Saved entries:

--------

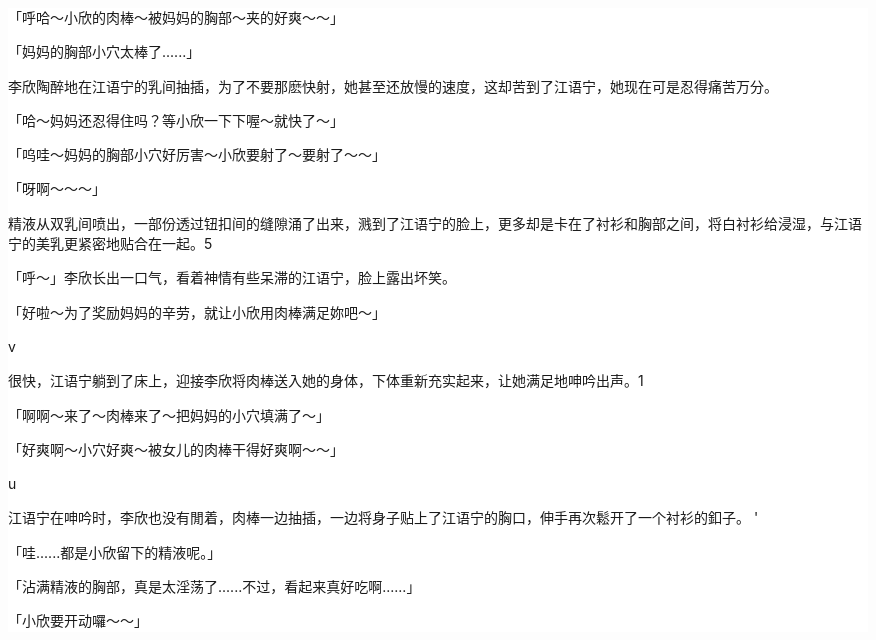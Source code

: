 


「呼哈～小欣的肉棒～被妈妈的胸部～夹的好爽～～」



「妈妈的胸部小穴太棒了......」



李欣陶醉地在江语宁的乳间抽插，为了不要那麽快射，她甚至还放慢的速度，这却苦到了江语宁，她现在可是忍得痛苦万分。



「哈～妈妈还忍得住吗？等小欣一下下喔～就快了～」





「呜哇～妈妈的胸部小穴好厉害～小欣要射了～要射了～～」





「呀啊～～～」





精液从双乳间喷出，一部份透过钮扣间的缝隙涌了出来，溅到了江语宁的脸上，更多却是卡在了衬衫和胸部之间，将白衬衫给浸湿，与江语宁的美乳更紧密地贴合在一起。5



「呼～」李欣长出一口气，看着神情有些呆滞的江语宁，脸上露出坏笑。



「好啦～为了奖励妈妈的辛劳，就让小欣用肉棒满足妳吧～」

v



很快，江语宁躺到了床上，迎接李欣将肉棒送入她的身体，下体重新充实起来，让她满足地呻吟出声。1





「啊啊～来了～肉棒来了～把妈妈的小穴填满了～」



「好爽啊～小穴好爽～被女儿的肉棒干得好爽啊～～」

u



江语宁在呻吟时，李欣也没有閒着，肉棒一边抽插，一边将身子贴上了江语宁的胸口，伸手再次鬆开了一个衬衫的釦子。 '



「哇......都是小欣留下的精液呢。」



「沾满精液的胸部，真是太淫荡了......不过，看起来真好吃啊......」





「小欣要开动囉～～」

--------

Problem to work on: Write out exactly the lines that run from the one containing "精液从双乳间喷出，一部份透过" to the end of the records, both end lines included.

Reply to the exercise:
精液从双乳间喷出，一部份透过钮扣间的缝隙涌了出来，溅到了江语宁的脸上，更多却是卡在了衬衫和胸部之间，将白衬衫给浸湿，与江语宁的美乳更紧密地贴合在一起。5



「呼～」李欣长出一口气，看着神情有些呆滞的江语宁，脸上露出坏笑。



「好啦～为了奖励妈妈的辛劳，就让小欣用肉棒满足妳吧～」

v



很快，江语宁躺到了床上，迎接李欣将肉棒送入她的身体，下体重新充实起来，让她满足地呻吟出声。1





「啊啊～来了～肉棒来了～把妈妈的小穴填满了～」



「好爽啊～小穴好爽～被女儿的肉棒干得好爽啊～～」

u



江语宁在呻吟时，李欣也没有閒着，肉棒一边抽插，一边将身子贴上了江语宁的胸口，伸手再次鬆开了一个衬衫的釦子。 '



「哇......都是小欣留下的精液呢。」



「沾满精液的胸部，真是太淫荡了......不过，看起来真好吃啊......」





「小欣要开动囉～～」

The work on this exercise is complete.